[Recorded data]
= = = =

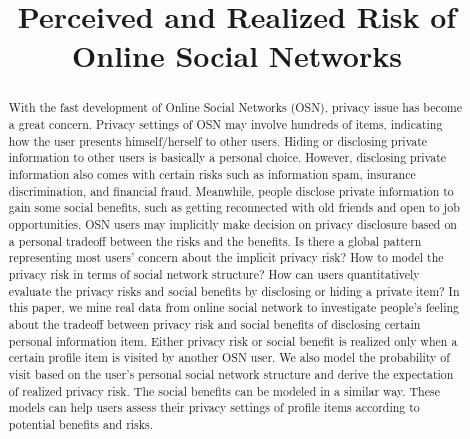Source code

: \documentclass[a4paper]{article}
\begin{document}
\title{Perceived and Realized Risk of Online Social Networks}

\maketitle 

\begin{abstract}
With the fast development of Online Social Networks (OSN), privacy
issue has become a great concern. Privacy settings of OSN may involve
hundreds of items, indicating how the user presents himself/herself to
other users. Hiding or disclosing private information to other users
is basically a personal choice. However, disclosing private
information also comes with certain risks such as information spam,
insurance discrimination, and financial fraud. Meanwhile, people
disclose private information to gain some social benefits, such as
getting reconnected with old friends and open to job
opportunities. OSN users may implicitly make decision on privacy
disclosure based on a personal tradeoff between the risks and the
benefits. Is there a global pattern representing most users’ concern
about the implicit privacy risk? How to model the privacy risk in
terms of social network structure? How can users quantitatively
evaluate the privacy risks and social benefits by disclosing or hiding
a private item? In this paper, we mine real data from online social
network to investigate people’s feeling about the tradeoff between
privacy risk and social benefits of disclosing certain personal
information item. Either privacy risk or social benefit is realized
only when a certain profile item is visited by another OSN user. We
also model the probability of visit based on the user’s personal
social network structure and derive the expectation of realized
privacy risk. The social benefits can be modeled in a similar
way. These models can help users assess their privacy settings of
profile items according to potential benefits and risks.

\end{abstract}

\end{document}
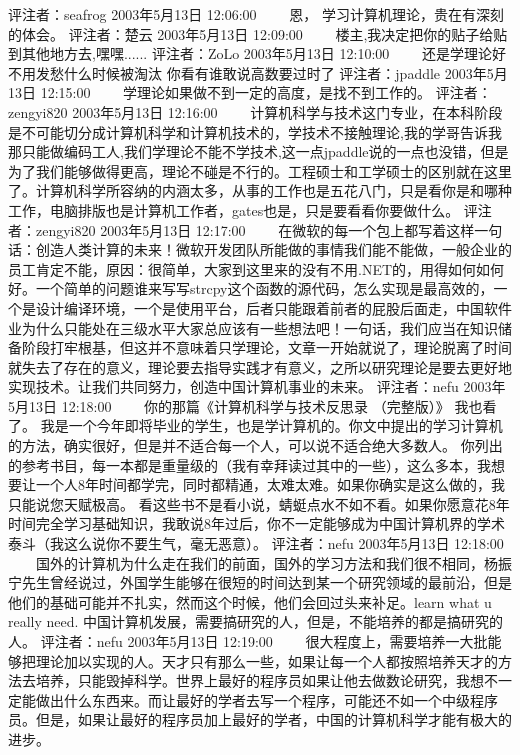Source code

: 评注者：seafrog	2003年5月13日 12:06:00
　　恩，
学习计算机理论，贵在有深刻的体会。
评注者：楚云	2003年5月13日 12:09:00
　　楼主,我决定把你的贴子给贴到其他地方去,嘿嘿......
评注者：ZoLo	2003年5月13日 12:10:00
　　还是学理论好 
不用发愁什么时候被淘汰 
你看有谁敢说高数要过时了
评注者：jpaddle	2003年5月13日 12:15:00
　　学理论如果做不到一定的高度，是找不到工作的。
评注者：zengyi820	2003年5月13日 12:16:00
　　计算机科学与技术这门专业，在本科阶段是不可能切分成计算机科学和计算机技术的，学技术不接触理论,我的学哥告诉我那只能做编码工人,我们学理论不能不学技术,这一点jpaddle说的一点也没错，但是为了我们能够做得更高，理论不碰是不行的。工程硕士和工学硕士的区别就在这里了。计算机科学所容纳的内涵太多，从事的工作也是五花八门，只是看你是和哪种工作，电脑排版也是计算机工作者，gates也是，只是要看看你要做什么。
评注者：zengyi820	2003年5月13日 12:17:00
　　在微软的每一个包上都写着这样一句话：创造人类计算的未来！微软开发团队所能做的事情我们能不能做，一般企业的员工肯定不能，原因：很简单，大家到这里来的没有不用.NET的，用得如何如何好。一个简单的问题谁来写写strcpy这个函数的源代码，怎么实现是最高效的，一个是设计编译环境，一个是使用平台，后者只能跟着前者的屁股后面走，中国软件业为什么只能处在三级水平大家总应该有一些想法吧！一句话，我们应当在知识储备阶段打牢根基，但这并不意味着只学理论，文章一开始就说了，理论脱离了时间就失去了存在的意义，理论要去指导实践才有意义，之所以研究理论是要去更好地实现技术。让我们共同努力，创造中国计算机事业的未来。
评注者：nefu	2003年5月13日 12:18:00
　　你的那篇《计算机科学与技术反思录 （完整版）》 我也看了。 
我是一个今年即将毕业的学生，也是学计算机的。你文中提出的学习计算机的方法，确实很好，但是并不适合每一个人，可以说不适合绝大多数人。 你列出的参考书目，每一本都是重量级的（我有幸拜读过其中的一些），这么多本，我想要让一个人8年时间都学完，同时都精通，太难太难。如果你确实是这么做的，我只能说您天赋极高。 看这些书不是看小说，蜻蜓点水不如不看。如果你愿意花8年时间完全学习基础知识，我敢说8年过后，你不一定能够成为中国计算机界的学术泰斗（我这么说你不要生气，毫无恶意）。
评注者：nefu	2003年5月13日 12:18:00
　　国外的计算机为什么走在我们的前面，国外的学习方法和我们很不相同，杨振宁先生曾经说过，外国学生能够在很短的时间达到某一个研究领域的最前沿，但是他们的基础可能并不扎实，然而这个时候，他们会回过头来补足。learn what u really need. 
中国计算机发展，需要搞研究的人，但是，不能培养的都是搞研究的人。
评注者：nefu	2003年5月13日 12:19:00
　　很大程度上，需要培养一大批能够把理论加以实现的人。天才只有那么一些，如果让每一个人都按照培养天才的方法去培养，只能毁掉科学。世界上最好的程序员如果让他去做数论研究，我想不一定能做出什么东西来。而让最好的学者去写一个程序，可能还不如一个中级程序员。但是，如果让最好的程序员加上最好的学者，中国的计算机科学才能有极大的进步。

= = = =

**Directions:**
The data above are to be repeated word for word, with any pictures left out.

**Result of this task:**
Source code

: \documentclass[a4paper]{article}
\begin{document}
\title{Perceived and Realized Risk of Online Social Networks}

\maketitle 

\begin{abstract}
With the fast development of Online Social Networks (OSN), privacy
issue has become a great concern. Privacy settings of OSN may involve
hundreds of items, indicating how the user presents himself/herself to
other users. Hiding or disclosing private information to other users
is basically a personal choice. However, disclosing private
information also comes with certain risks such as information spam,
insurance discrimination, and financial fraud. Meanwhile, people
disclose private information to gain some social benefits, such as
getting reconnected with old friends and open to job
opportunities. OSN users may implicitly make decision on privacy
disclosure based on a personal tradeoff between the risks and the
benefits. Is there a global pattern representing most users’ concern
about the implicit privacy risk? How to model the privacy risk in
terms of social network structure? How can users quantitatively
evaluate the privacy risks and social benefits by disclosing or hiding
a private item? In this paper, we mine real data from online social
network to investigate people’s feeling about the tradeoff between
privacy risk and social benefits of disclosing certain personal
information item. Either privacy risk or social benefit is realized
only when a certain profile item is visited by another OSN user. We
also model the probability of visit based on the user’s personal
social network structure and derive the expectation of realized
privacy risk. The social benefits can be modeled in a similar
way. These models can help users assess their privacy settings of
profile items according to potential benefits and risks.

\end{abstract}

\end{document}
Source code

: 评注者：seafrog	2003年5月13日 12:06:00
　　恩，
学习计算机理论，贵在有深刻的体会。
评注者：楚云	2003年5月13日 12:09:00
　　楼主,我决定把你的贴子给贴到其他地方去,嘿嘿......
评注者：ZoLo	2003年5月13日 12:10:00
　　还是学理论好 
不用发愁什么时候被淘汰 
你看有谁敢说高数要过时了
评注者：jpaddle	2003年5月13日 12:15:00
　　学理论如果做不到一定的高度，是找不到工作的。
评注者：zengyi820	2003年5月13日 12:16:00
　　计算机科学与技术这门专业，在本科阶段是不可能切分成计算机科学和计算机技术的，学技术不接触理论,我的学哥告诉我那只能做编码工人,我们学理论不能不学技术,这一点jpaddle说的一点也没错，但是为了我们能够做得更高，理论不碰是不行的。工程硕士和工学硕士的区别就在这里了。计算机科学所容纳的内涵太多，从事的工作也是五花八门，只是看你是和哪种工作，电脑排版也是计算机工作者，gates也是，只是要看看你要做什么。
评注者：zengyi820	2003年5月13日 12:17:00
　　在微软的每一个包上都写着这样一句话：创造人类计算的未来！微软开发团队所能做的事情我们能不能做，一般企业的员工肯定不能，原因：很简单，大家到这里来的没有不用.NET的，用得如何如何好。一个简单的问题谁来写写strcpy这个函数的源代码，怎么实现是最高效的，一个是设计编译环境，一个是使用平台，后者只能跟着前者的屁股后面走，中国软件业为什么只能处在三级水平大家总应该有一些想法吧！一句话，我们应当在知识储备阶段打牢根基，但这并不意味着只学理论，文章一开始就说了，理论脱离了时间就失去了存在的意义，理论要去指导实践才有意义，之所以研究理论是要去更好地实现技术。让我们共同努力，创造中国计算机事业的未来。
评注者：nefu	2003年5月13日 12:18:00
　　你的那篇《计算机科学与技术反思录 （完整版）》 我也看了。 
我是一个今年即将毕业的学生，也是学计算机的。你文中提出的学习计算机的方法，确实很好，但是并不适合每一个人，可以说不适合绝大多数人。 你列出的参考书目，每一本都是重量级的（我有幸拜读过其中的一些），这么多本，我想要让一个人8年时间都学完，同时都精通，太难太难。如果你确实是这么做的，我只能说您天赋极高。 看这些书不是看小说，蜻蜓点水不如不看。如果你愿意花8年时间完全学习基础知识，我敢说8年过后，你不一定能够成为中国计算机界的学术泰斗（我这么说你不要生气，毫无恶意）。
评注者：nefu	2003年5月13日 12:18:00
　　国外的计算机为什么走在我们的前面，国外的学习方法和我们很不相同，杨振宁先生曾经说过，外国学生能够在很短的时间达到某一个研究领域的最前沿，但是他们的基础可能并不扎实，然而这个时候，他们会回过头来补足。learn what u really need. 
中国计算机发展，需要搞研究的人，但是，不能培养的都是搞研究的人。
评注者：nefu	2003年5月13日 12:19:00
　　很大程度上，需要培养一大批能够把理论加以实现的人。天才只有那么一些，如果让每一个人都按照培养天才的方法去培养，只能毁掉科学。世界上最好的程序员如果让他去做数论研究，我想不一定能做出什么东西来。而让最好的学者去写一个程序，可能还不如一个中级程序员。但是，如果让最好的程序员加上最好的学者，中国的计算机科学才能有极大的进步。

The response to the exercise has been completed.